N6-methyladenosine (m6A) is the most common internal modification in eukaryotic mRNA. It is dynamically installed and removed, and acts as a new layer of mRNA metabolism, regulating biological processes including stem cell pluripotency, cell differentiation, and energy homeostasis. m6A is recognized by selective binding proteins; YTHDF1 and YTHDF3 work in concert to affect the translation of m6A-containing mRNAs, YTHDF2 expedites mRNA decay, and YTHDC1 affects the nuclear processing of its targets. The biological function of YTHDC2, the final member of the YTH protein family, remains unknown. We report that YTHDC2 selectively binds m6A at its consensus motif.

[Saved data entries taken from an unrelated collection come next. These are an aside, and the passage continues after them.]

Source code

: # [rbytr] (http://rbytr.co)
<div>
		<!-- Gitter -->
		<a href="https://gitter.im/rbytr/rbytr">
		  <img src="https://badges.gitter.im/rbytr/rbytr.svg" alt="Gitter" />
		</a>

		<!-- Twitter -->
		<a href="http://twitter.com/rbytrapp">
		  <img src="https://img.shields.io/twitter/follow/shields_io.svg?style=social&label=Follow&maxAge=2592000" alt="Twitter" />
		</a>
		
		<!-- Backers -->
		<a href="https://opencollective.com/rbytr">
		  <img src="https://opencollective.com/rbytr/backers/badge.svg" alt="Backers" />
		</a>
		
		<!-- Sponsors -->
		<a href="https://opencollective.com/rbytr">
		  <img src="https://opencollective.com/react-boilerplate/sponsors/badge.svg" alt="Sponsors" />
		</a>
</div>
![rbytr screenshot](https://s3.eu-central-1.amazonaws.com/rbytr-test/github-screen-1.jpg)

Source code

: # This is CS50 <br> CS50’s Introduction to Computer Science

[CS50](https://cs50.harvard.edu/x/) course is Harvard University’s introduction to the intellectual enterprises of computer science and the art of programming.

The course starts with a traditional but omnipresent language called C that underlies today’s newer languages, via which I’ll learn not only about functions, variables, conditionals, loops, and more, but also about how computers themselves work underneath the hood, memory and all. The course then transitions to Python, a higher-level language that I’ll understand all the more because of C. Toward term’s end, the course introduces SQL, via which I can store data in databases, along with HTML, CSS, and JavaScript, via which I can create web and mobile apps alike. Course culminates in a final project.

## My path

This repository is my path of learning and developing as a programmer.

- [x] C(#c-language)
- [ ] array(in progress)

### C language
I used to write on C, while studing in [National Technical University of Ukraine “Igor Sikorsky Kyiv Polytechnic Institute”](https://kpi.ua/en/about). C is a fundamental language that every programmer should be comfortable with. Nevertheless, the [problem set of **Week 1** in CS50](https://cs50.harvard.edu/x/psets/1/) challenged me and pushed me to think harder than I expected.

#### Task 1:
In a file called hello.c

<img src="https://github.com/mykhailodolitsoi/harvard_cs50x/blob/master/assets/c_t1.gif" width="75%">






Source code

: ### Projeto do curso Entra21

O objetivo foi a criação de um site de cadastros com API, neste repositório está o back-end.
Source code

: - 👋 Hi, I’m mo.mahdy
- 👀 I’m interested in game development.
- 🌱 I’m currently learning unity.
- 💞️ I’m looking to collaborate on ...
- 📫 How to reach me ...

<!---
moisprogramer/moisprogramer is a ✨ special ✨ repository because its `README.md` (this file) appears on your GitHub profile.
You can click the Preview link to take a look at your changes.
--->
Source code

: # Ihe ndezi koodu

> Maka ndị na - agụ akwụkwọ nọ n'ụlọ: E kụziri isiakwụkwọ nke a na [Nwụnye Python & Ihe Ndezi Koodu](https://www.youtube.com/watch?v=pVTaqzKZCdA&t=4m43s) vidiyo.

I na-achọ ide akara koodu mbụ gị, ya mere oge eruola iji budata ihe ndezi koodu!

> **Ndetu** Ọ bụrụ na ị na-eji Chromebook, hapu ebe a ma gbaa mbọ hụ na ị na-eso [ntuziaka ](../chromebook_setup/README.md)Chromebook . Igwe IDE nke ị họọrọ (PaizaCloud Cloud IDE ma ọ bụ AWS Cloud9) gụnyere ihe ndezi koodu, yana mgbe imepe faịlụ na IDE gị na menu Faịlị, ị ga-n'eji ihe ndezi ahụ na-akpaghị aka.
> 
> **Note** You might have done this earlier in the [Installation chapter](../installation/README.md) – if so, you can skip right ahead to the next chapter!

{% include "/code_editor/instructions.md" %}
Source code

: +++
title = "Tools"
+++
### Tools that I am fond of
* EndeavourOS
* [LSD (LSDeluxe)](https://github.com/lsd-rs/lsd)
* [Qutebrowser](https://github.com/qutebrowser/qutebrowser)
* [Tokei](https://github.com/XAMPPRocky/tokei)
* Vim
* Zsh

YTHDC2 enhances the translation efficiency of its targets and also decreases their mRNA abundance. Ythdc2 knockout mice are infertile; males have significantly smaller testes and females have significantly smaller ovaries compared to those of littermates. The germ cells of Ythdc2 knockout mice do not develop past the zygotene stage and accordingly, Ythdc2 is upregulated in the testes as meiosis begins. Thus, YTHDC2 is an m6A-binding protein that plays critical roles during spermatogenesis.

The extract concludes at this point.